**TASK TO COMPLETE**
Repeat exactly, and only, the lines below starting at the line that contains "We describe the" and ending at the line that contains "GC catalogues already", inclusive of both.

**RECORDS PROVIDED**
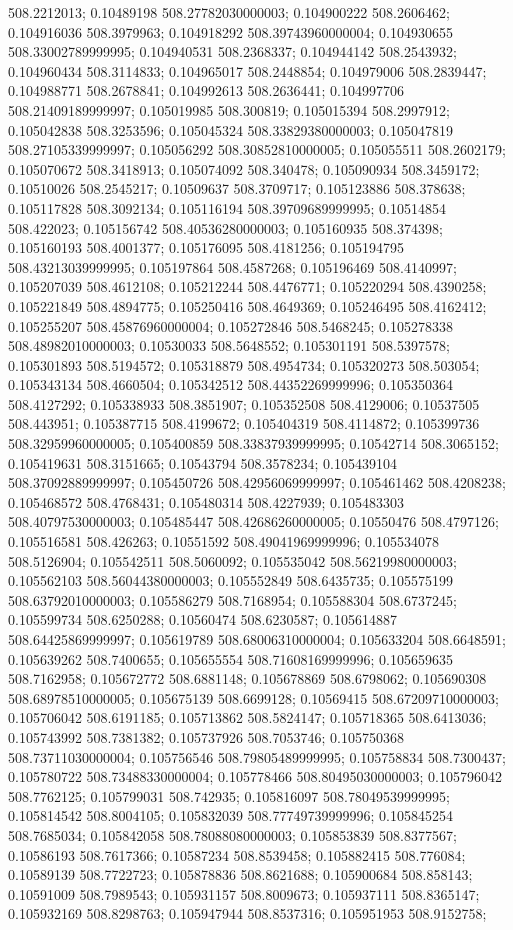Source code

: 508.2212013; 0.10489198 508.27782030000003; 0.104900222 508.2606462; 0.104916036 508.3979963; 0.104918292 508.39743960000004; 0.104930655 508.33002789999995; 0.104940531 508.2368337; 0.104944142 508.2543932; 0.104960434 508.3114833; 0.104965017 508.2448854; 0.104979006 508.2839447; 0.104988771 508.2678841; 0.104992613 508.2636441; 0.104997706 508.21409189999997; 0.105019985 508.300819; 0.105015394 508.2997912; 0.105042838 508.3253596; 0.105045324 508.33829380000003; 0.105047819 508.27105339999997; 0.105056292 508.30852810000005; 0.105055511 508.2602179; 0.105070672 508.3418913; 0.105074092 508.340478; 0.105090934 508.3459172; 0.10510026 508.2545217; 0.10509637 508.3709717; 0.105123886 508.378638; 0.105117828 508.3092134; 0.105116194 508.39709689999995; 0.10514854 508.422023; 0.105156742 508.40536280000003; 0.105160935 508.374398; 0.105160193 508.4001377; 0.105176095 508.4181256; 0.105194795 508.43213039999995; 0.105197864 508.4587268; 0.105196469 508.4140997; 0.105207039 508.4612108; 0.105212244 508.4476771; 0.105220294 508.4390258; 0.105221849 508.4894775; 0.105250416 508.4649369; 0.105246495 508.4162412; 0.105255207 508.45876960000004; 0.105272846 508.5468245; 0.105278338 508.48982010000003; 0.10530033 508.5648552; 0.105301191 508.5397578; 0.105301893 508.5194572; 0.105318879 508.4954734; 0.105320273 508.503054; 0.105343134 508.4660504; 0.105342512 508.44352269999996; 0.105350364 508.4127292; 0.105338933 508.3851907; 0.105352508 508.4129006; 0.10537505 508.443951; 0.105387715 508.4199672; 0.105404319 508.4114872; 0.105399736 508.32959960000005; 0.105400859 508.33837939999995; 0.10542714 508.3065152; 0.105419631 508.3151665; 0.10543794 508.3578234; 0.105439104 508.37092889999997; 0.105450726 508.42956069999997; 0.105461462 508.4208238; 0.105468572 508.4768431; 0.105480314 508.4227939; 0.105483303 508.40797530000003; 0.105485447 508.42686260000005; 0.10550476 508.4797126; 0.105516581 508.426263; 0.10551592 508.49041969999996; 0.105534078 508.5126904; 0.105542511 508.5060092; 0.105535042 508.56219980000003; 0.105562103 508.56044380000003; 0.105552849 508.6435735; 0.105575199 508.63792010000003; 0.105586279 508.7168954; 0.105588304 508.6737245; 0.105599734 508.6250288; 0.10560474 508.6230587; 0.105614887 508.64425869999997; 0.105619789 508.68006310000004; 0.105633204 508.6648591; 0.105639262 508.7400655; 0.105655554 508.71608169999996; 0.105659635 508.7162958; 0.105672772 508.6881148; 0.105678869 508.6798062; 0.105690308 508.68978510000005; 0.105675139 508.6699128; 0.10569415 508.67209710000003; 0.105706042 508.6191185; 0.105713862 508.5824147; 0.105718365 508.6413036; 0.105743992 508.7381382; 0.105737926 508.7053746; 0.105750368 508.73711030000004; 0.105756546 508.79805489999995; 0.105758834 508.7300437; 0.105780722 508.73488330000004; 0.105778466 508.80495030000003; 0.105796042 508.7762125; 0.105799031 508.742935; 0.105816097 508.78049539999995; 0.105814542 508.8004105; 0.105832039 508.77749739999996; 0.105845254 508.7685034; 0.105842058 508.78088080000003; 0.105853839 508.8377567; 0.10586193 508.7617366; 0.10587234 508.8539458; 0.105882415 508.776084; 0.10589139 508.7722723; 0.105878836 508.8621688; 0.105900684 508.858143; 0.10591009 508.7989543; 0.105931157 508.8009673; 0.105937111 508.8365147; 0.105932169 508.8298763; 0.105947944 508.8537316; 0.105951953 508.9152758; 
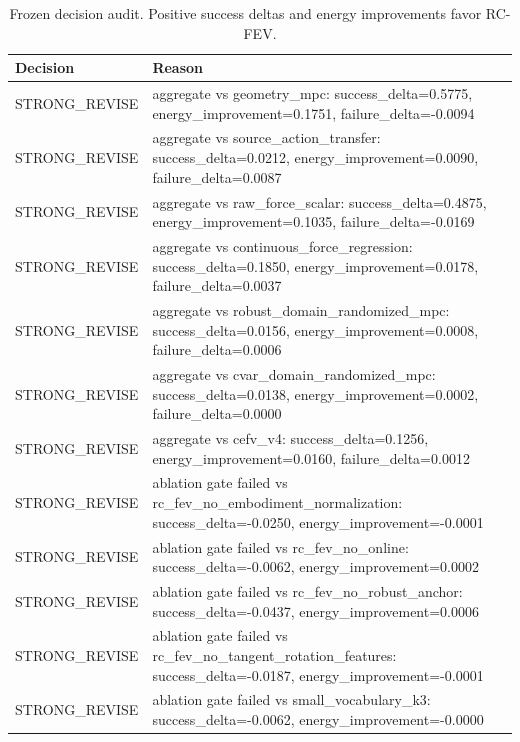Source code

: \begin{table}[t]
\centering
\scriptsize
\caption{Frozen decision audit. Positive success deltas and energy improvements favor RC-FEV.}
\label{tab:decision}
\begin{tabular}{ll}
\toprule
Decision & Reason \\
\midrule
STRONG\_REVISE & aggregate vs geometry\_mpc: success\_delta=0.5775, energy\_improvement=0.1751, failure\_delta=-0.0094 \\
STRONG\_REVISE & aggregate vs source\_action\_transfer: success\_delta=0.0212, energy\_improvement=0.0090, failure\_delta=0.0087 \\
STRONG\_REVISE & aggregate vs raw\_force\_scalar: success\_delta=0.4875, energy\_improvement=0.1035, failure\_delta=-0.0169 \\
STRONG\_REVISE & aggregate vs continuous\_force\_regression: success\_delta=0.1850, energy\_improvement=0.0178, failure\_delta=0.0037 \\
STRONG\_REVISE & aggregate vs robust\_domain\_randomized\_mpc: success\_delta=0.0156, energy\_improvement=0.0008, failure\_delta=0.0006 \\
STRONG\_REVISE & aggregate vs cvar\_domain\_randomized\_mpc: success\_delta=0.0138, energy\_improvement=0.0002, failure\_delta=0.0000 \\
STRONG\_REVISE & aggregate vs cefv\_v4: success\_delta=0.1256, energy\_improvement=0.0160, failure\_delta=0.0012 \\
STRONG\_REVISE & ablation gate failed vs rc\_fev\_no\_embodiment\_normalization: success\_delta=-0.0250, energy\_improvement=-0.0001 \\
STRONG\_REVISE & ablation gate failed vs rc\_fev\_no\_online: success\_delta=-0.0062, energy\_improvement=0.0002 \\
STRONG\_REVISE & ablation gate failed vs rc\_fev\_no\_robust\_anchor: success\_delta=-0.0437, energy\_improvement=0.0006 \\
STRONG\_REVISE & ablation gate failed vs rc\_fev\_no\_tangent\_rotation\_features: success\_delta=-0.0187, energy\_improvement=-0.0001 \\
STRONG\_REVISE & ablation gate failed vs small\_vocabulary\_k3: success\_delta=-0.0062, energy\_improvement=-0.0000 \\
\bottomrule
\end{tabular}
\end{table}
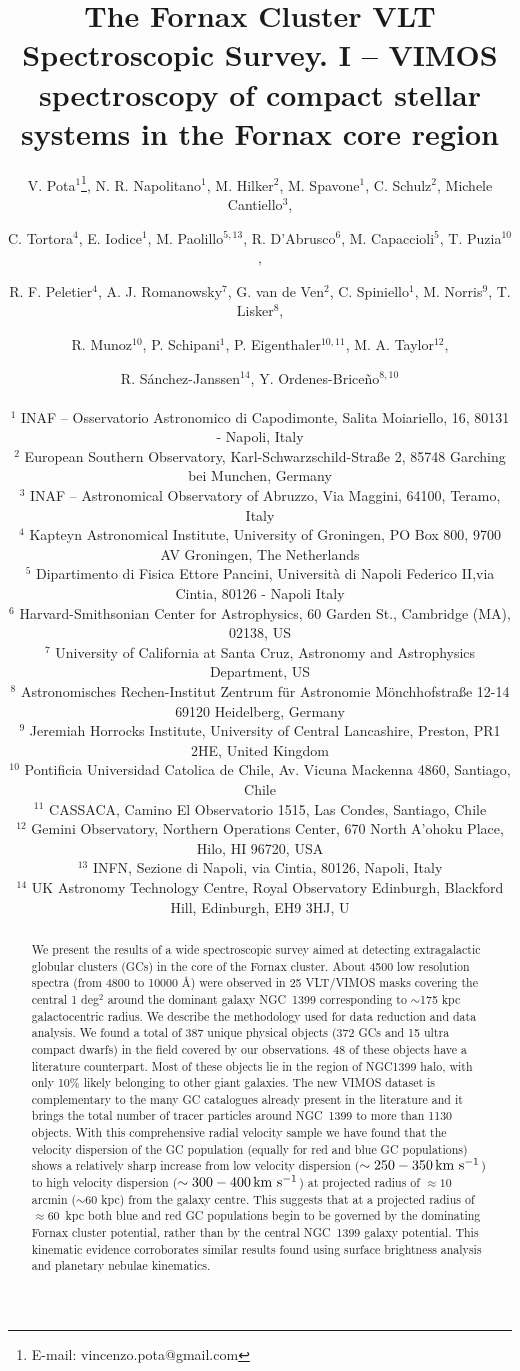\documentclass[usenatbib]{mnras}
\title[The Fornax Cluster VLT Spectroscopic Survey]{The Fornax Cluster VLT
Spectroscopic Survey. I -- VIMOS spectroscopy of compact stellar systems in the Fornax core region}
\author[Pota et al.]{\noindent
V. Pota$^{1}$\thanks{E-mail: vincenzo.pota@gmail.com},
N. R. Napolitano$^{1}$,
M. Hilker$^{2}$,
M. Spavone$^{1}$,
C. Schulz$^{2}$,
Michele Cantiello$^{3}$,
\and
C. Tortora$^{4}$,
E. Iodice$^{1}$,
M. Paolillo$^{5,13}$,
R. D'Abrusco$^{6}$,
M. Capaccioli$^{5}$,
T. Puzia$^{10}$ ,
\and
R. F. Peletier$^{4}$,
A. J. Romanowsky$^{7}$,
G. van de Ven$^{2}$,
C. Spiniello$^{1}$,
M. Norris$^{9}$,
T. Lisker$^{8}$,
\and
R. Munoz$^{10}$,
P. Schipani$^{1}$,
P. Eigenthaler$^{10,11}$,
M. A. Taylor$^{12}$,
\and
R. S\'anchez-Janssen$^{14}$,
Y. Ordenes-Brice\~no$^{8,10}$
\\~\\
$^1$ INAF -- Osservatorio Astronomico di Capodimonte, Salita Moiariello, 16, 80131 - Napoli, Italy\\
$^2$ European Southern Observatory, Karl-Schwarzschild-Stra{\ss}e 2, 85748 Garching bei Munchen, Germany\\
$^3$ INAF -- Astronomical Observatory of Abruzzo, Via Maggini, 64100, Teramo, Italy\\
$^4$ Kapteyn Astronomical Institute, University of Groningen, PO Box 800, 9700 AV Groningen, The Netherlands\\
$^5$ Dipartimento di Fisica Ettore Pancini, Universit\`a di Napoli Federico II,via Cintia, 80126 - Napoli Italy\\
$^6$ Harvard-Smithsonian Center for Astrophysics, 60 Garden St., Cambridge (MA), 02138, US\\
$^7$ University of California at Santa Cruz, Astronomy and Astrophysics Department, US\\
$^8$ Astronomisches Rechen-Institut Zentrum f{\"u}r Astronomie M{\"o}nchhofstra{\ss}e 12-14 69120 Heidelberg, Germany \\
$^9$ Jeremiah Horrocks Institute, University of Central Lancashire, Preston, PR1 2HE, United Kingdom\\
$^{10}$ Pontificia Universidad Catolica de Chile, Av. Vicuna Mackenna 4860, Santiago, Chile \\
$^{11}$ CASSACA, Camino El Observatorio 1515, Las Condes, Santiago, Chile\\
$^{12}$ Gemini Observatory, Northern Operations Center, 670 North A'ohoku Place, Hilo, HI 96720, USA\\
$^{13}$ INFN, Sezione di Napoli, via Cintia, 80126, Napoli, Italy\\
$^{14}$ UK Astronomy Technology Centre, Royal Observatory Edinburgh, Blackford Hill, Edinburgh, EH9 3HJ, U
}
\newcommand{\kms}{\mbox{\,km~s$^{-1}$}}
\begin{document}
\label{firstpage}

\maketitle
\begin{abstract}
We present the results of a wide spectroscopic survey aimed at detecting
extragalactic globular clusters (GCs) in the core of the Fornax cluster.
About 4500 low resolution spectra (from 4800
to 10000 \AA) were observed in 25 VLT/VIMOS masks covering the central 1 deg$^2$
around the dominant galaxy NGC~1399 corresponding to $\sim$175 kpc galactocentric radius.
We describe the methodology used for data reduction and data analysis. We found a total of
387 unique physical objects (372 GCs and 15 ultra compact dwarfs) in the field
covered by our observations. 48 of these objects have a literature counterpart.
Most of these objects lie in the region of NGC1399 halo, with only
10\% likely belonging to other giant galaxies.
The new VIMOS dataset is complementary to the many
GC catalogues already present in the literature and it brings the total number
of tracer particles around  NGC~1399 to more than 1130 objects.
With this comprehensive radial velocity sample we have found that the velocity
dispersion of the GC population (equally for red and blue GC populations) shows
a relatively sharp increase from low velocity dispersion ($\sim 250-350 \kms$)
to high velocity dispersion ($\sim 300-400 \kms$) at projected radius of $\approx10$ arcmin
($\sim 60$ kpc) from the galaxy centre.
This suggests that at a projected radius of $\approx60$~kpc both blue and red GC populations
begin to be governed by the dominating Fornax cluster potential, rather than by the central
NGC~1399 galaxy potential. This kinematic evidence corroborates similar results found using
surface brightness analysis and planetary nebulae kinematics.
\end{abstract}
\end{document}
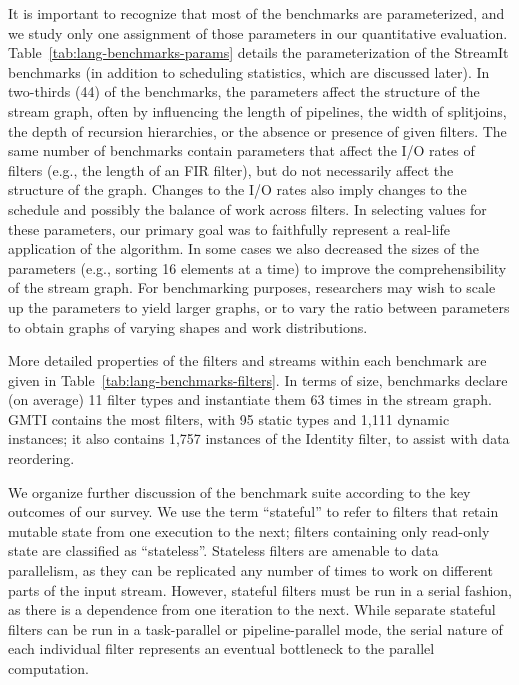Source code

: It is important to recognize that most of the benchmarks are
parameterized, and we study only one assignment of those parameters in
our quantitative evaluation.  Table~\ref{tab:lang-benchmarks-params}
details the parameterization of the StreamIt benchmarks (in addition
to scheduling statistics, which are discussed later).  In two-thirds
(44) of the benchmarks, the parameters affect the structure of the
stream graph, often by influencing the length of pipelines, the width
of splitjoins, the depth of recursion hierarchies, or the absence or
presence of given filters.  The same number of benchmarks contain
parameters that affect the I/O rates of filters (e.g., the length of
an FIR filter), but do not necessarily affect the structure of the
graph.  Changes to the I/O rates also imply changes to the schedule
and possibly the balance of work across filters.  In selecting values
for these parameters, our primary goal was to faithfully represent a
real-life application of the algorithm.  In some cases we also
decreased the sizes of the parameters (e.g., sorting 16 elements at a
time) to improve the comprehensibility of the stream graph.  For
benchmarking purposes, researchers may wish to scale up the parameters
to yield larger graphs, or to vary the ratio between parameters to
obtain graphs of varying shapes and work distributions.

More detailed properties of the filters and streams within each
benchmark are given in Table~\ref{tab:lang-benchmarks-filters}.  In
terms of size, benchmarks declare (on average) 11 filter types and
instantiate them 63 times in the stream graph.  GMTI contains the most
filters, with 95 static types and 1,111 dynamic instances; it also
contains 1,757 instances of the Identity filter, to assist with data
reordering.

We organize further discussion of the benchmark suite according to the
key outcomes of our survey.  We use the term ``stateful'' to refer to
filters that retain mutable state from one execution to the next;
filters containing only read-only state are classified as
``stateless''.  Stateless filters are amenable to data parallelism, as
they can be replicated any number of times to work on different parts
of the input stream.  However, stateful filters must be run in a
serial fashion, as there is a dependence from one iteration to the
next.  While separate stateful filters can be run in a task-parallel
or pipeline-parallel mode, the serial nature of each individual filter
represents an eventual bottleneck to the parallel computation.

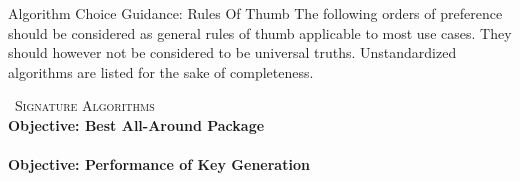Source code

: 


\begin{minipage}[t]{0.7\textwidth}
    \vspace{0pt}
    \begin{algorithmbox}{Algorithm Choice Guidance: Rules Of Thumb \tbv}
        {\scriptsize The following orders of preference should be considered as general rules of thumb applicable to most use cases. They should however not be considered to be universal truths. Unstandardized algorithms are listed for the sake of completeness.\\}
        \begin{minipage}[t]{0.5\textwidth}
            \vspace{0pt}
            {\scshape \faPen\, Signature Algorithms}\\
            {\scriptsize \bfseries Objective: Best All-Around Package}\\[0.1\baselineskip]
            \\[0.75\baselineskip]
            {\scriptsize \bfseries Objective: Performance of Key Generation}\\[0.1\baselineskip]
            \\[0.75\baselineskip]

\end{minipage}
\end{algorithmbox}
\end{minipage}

**THE COMPLETED TASK**
We describe the methodology used for data reduction and data analysis. We found a total of
387 unique physical objects (372 GCs and 15 ultra compact dwarfs) in the field
covered by our observations. 48 of these objects have a literature counterpart.
Most of these objects lie in the region of NGC1399 halo, with only
10\% likely belonging to other giant galaxies.
The new VIMOS dataset is complementary to the many
GC catalogues already present in the literature and it brings the total number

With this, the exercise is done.